Hey guys, remember the good old days when Malaysia was praised
for the handling of the COVID-19 pandemic?
Well, sorry to burst your bubble, it's time to let bygones be bygones because those good days are long gone.
A cautionary tale
With the number of daily COVID-19 cases hovering above the 3,000 mark almost every day now, it is safe to say that the country has been struggling to contain the spread of the pandemic.
Things have gotten so bad that we've become a cautionary example for our neighbour Indonesia.
On Thursday (6 May), Indonesia's Ministry of Health sent out a tweet reminding its citizen to stay home and stay safe as health officials have detected three new variants of the virus in the country: the B.1.1.7 strain (UK variant), the B.18.104.22.168 strain (South Africa variant) and the B.22.214.171.124 strain (India variant).
The new variants have been listed as possible cause for the sudden surge in COVID-19 cases in the country.

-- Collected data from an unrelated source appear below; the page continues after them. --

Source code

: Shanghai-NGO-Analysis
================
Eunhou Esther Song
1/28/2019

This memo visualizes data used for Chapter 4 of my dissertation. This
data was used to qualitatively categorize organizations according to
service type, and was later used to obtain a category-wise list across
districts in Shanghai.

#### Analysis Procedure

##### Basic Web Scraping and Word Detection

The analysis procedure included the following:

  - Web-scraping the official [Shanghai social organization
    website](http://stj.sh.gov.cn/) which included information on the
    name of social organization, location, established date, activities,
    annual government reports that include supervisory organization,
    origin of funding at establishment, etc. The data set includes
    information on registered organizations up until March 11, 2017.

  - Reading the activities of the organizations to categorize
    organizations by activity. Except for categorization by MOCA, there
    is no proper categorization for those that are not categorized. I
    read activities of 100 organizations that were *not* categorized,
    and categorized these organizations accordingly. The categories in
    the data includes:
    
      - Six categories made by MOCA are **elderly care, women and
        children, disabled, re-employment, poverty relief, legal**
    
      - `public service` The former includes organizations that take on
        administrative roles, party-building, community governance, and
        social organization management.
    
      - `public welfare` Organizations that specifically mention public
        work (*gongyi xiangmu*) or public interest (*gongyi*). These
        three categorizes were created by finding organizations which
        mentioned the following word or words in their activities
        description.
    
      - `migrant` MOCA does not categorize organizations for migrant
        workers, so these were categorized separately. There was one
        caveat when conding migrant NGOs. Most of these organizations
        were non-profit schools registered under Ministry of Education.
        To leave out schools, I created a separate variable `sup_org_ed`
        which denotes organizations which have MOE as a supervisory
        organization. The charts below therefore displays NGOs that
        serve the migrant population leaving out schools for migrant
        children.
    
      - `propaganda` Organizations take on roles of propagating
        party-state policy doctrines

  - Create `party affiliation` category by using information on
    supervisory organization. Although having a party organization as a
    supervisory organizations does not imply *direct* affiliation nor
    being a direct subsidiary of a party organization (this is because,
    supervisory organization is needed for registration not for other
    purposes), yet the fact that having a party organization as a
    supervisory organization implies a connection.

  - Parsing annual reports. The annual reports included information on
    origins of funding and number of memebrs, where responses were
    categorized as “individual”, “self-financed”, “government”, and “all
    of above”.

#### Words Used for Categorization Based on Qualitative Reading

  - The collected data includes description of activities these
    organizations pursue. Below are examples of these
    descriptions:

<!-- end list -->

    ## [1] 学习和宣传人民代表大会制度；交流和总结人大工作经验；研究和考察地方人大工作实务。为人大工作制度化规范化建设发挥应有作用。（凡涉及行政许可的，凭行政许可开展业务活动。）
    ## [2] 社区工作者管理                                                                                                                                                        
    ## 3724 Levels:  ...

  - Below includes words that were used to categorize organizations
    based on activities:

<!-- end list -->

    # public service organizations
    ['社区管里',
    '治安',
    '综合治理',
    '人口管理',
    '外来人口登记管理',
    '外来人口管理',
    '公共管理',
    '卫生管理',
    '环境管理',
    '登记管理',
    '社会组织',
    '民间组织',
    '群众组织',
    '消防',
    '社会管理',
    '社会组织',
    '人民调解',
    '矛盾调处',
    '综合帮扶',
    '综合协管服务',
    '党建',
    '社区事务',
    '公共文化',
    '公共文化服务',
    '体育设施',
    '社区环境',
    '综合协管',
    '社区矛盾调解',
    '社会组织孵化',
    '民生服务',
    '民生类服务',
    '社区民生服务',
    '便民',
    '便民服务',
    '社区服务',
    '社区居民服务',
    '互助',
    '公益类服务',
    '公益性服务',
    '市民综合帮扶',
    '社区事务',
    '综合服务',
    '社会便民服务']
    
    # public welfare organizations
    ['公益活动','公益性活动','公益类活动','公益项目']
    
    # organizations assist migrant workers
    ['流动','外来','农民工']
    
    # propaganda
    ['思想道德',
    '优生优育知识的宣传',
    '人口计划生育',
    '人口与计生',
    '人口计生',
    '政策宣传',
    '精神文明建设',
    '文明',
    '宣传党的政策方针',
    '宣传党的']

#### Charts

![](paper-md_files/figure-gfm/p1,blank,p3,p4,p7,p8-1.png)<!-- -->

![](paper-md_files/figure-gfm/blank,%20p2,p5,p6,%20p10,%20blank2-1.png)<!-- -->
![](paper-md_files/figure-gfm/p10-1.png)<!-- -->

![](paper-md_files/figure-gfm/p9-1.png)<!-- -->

However, Indonesia has managed to stabilise the pandemic situation in the country ahead of the Hari Raya Aidilfitri period, bringing the number down to around 5,000 cases from 12,000 in January.
To drive the message home, the Ministry's spokesperson, Dr Siti Nadia Tarmizi M. Epid, used Malaysia and India as precautionary example in a seperate tweet.
"Learn from India and Malaysia, we certainly do not want Indonesia to end up like them. You are reminded to always follow the 3M health protocols and avoid going out if it's not necessary,” the tweet read.
On top of that, Dr Siti has advised her fellow Indonesians to stay at home, and abide to the rules set by the government.
The situation in Indonesia
While Malaysia had the upper hand when it came to the handling of the pandemic in the early days, the COVID-19 situation these days has, sadly, been reversed.
According to Malaysiakini
, our country is faring a bit worse compared to Indonesia.
By adjusting the number of daily cases to match the size of each country's population, Malaysia recorded 100 cases per one million people.
Indonesia, meanwhile, only recorded 18 cases per million, which is a stark contrast compared to our country.
It is high time that we work together to flatten the curve once again. We certainly do not want to end up like India, kan?